Problem details ▸ Going through the material below, please gather all lines with the word "about" in them.

Supplied records ▸
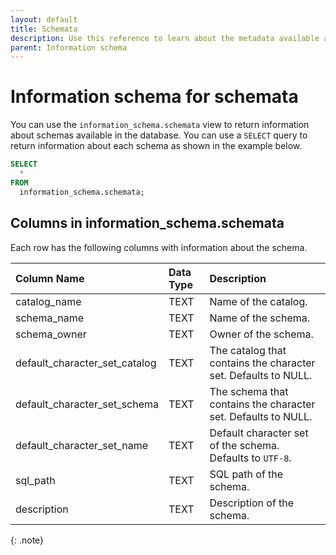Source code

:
 ```yaml
---
layout: default
title: Schemata
description: Use this reference to learn about the metadata available about schemas using the information schema.
parent: Information schema
---
```


# Information schema for schemata

You can use the `information_schema.schemata` view to return information about schemas available in the database.
You can use a `SELECT` query to return information about each schema as shown in the example below.
```sql
SELECT
  *
FROM
  information_schema.schemata;
```

## Columns in information_schema.schemata

Each row has the following columns with information about the schema.

|  Column Name    | Data Type | Description                                                             |
|:----------------|:----------|:------------------------------------------------------------------------|
| catalog_name    | TEXT      | Name of the catalog.                                                    |
| schema_name     | TEXT      | Name of the schema.                                                     |
| schema_owner    | TEXT      | Owner of the schema.                                                    |
| default_character_set_catalog | TEXT | The catalog that contains the character set. Defaults to NULL. |
| default_character_set_schema  | TEXT | The schema that contains the character set. Defaults to NULL.  |                       |
| default_character_set_name    | TEXT | Default character set of the schema. Defaults to `UTF-8`.      |
| sql_path        | TEXT      | SQL path of the schema.                                                 |
| description     | TEXT      | Description of the schema.                                              |

{: .note}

Solution to this problem ▸
description: Use this reference to learn about the metadata available about schemas using the information schema.
You can use the `information_schema.schemata` view to return information about schemas available in the database.
You can use a `SELECT` query to return information about each schema as shown in the example below.
Each row has the following columns with information about the schema.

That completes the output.